[英]How to get max of a slice of a dataframe based on column values?
I'm looking to make a new column, MaxPriceBetweenEntries
based on the max() of a slice of the dataframe我希望根据数据帧切片的 max() 创建一个新列MaxPriceBetweenEntries
idx Price EntryBar ExitBar
0 10.00 0 1
1 11.00 NaN NaN
2 10.15 2 4
3 12.14 NaN NaN
4 10.30 NaN NaN
turned into转换成
idx Price EntryBar ExitBar MaxPriceBetweenEntries
0 10.00 0 1 11.00
1 11.00 NaN NaN NaN
2 10.15 2 4 12.14
3 12.14 NaN NaN NaN
4 10.30 NaN NaN NaN
I can get all the rows with an EntryBar or ExitBar value with df.loc[df["EntryBar"].notnull()]
and df.loc[df["ExitBar"].notnull()]
, but I can't use that to set a new column:我可以使用df.loc[df["EntryBar"].notnull()]
和df.loc[df["ExitBar"].notnull()]
获取带有 EntryBar 或 ExitBar 值的所有行,但我不能使用它来设置一个新列:
df.loc[df["EntryBar"].notnull(),"MaxPriceBetweenEntries"] = df.loc[df["EntryBar"]:df["ExitBar"]]["Price"].max()
but that's effectively a guess at this point, because nothing I'm trying works.但这实际上是一个猜测,因为我尝试的任何方法都不起作用。 Ideally the solution wouldn't involve a loop directly because there may be millions of rows.理想情况下,解决方案不会直接涉及循环,因为可能有数百万行。
You can groupby the cumulative sum of non-null entries and take the max, unsing np.where()

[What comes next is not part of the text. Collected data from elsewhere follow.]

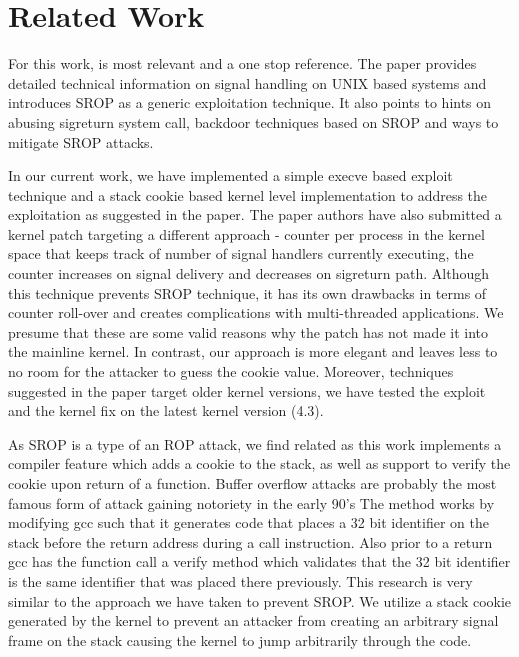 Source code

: \documentclass{sig-alternate-05-2015}
\begin{document}
\section{Related Work}
For this work, \cite{bosman2014framing} is most relevant and a one 
stop reference. The paper provides detailed technical information 
on signal handling on UNIX based systems and introduces SROP as a 
generic exploitation technique. It also points to hints on abusing 
sigreturn system call, backdoor techniques based on SROP and ways to 
mitigate SROP attacks. 

\par In our current work, we have implemented a simple execve based 
exploit technique and a stack cookie based kernel level implementation
to address the exploitation as suggested in the paper. The paper authors
have also submitted a kernel patch targeting a different approach - counter
per process in the kernel space that keeps track of number of signal handlers
currently executing, the counter increases on signal delivery and decreases
on sigreturn path. Although this technique prevents SROP technique, it has
its own drawbacks in terms of counter roll-over and creates complications with
multi-threaded applications. We presume that these are some valid reasons why
the patch has not made it into the mainline kernel. In contrast, our approach 
is more elegant and leaves less to no room for the attacker to guess the cookie
value. Moreover, techniques suggested in the paper target older kernel versions, 
we have tested the exploit and the kernel fix on the latest kernel version (4.3).

\par As SROP is a type of an ROP attack, we find \cite{cowan1998stackguard}
related as this work implements a compiler feature which adds a cookie to the stack, 
as well as support to verify the cookie upon return of a function.  Buffer overflow 
attacks are probably the most famous form of attack gaining notoriety in the early 90's
The method works by modifying gcc such that it generates code that places a
32 bit identifier on the stack before the return address during a call instruction.
Also prior to a return gcc has the function call a verify method which validates 
that the 32 bit identifier is the same identifier that was placed there previously.
This research is very similar to the approach we have taken to prevent SROP.  
We utilize a stack cookie generated by the kernel to prevent an attacker from 
creating an arbitrary signal frame on the stack causing the kernel to jump arbitrarily 
through the code.
\end{document}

to only apply to non-null rows::您可以按非空条目的累积总和进行np.where()
,并取最大值,unsing np.where()
仅适用于非空行:
df['MaxPriceBetweenEntries'] = np.where(df['EntryBar'].notnull(),
df.groupby(df['EntryBar'].notnull().cumsum())['Price'].transform('max'),
np.nan)
df
Out[1]:
idx Price EntryBar ExitBar MaxPriceBetweenEntries
0 0 10.00 0.0 1.0 11.00
1 1 11.00 NaN NaN NaN
2 2 10.15 2.0 4.0 12.14
3 3 12.14 NaN NaN NaN
4 4 10.30 NaN NaN NaN
Let's try groupby()
and where
:让我们试试groupby()
和where
:
s = df['EntryBar'].notna()
df['MaxPriceBetweenEntries'] = df.groupby(s.cumsum())['Price'].transform('max').where(s)
Output:输出:
idx Price EntryBar ExitBar MaxPriceBetweenEntries
0 0 10.00 0.0 1.0 11.00
1 1 11.00 NaN NaN NaN
2 2 10.15 2.0 4.0 12.14
3 3 12.14 NaN NaN NaN
4 4 10.30 NaN NaN NaN
You can forward fill the null values, group by entry and get the max of that groups Price.您可以向前填充空值,按条目分组并获得该组价格的最大值。 Use that as the right side of a left join and you should be in business.将其用作左连接的右侧,您应该可以开展业务。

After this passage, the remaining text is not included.